_Problem details_
Would you please restate the data exactly as it stands, apart from the pictures?

Rendered images with source text

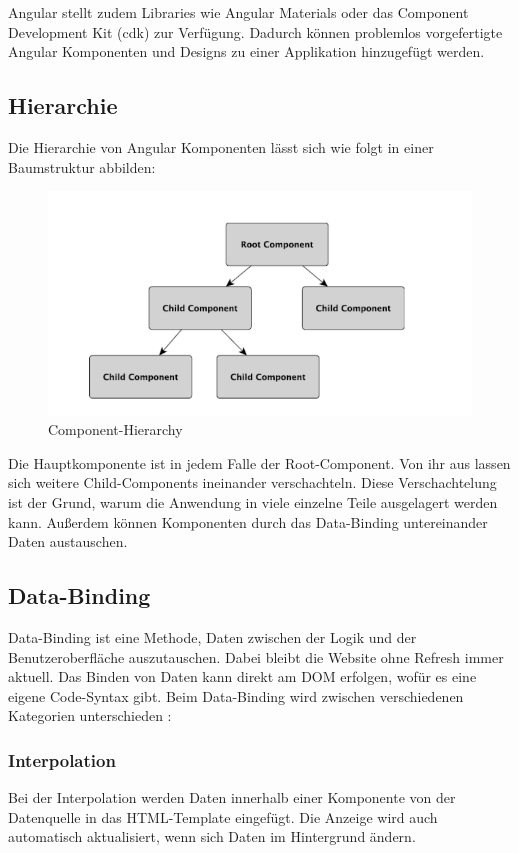 Angular stellt zudem Libraries wie Angular Materials oder das Component Development Kit (cdk) zur Verfügung. Dadurch können problemlos vorgefertigte Angular Komponenten und Designs zu einer Applikation hinzugefügt werden.

\subsection{Hierarchie}
Die Hierarchie von Angular Komponenten lässt sich wie folgt in einer Baumstruktur abbilden:

\begin{figure} [h t]
    \centering
    \includegraphics[scale=0.6]{pics/hierarchy.PNG}
    \caption{Component-Hierarchy \cite{AngularBuch}}
    \label{fig:tech:front:component-hierarchy}
  \end{figure}
Die Hauptkomponente ist in jedem Falle der Root-Component. Von ihr aus lassen sich weitere Child-Components ineinander verschachteln. Diese Verschachtelung ist der Grund, warum die Anwendung in viele einzelne Teile ausgelagert werden kann. Außerdem können Komponenten durch das Data-Binding untereinander Daten austauschen.

\subsection{Data-Binding }
Data-Binding ist eine Methode, Daten zwischen der Logik und der Benutzeroberfläche auszutauschen. Dabei bleibt die Website ohne Refresh immer aktuell. Das Binden von Daten kann direkt am DOM erfolgen, wofür es eine eigene Code-Syntax gibt. Beim Data-Binding wird zwischen  verschiedenen Kategorien unterschieden \cite{AngularBuch} \cite{BindingSyntax}:  
    

\subsubsection{Interpolation}
Bei der Interpolation werden Daten innerhalb einer Komponente von der Datenquelle in das HTML-Template eingefügt. Die Anzeige wird auch automatisch aktualisiert, wenn sich Daten im Hintergrund ändern.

_Result of this task_
 Angular stellt zudem Libraries wie Angular Materials oder das Component Development Kit (cdk) zur Verfügung. Dadurch können problemlos vorgefertigte Angular Komponenten und Designs zu einer Applikation hinzugefügt werden.

\subsection{Hierarchie}
Die Hierarchie von Angular Komponenten lässt sich wie folgt in einer Baumstruktur abbilden:

\begin{figure} [h t]
    \centering
    \includegraphics[scale=0.6]{pics/hierarchy.PNG}
    \caption{Component-Hierarchy \cite{AngularBuch}}
    \label{fig:tech:front:component-hierarchy}
  \end{figure}
Die Hauptkomponente ist in jedem Falle der Root-Component. Von ihr aus lassen sich weitere Child-Components ineinander verschachteln. Diese Verschachtelung ist der Grund, warum die Anwendung in viele einzelne Teile ausgelagert werden kann. Außerdem können Komponenten durch das Data-Binding untereinander Daten austauschen.

\subsection{Data-Binding }
Data-Binding ist eine Methode, Daten zwischen der Logik und der Benutzeroberfläche auszutauschen. Dabei bleibt die Website ohne Refresh immer aktuell. Das Binden von Daten kann direkt am DOM erfolgen, wofür es eine eigene Code-Syntax gibt. Beim Data-Binding wird zwischen  verschiedenen Kategorien unterschieden \cite{AngularBuch} \cite{BindingSyntax}:  
    

\subsubsection{Interpolation}
Bei der Interpolation werden Daten innerhalb einer Komponente von der Datenquelle in das HTML-Template eingefügt. Die Anzeige wird auch automatisch aktualisiert, wenn sich Daten im Hintergrund ändern.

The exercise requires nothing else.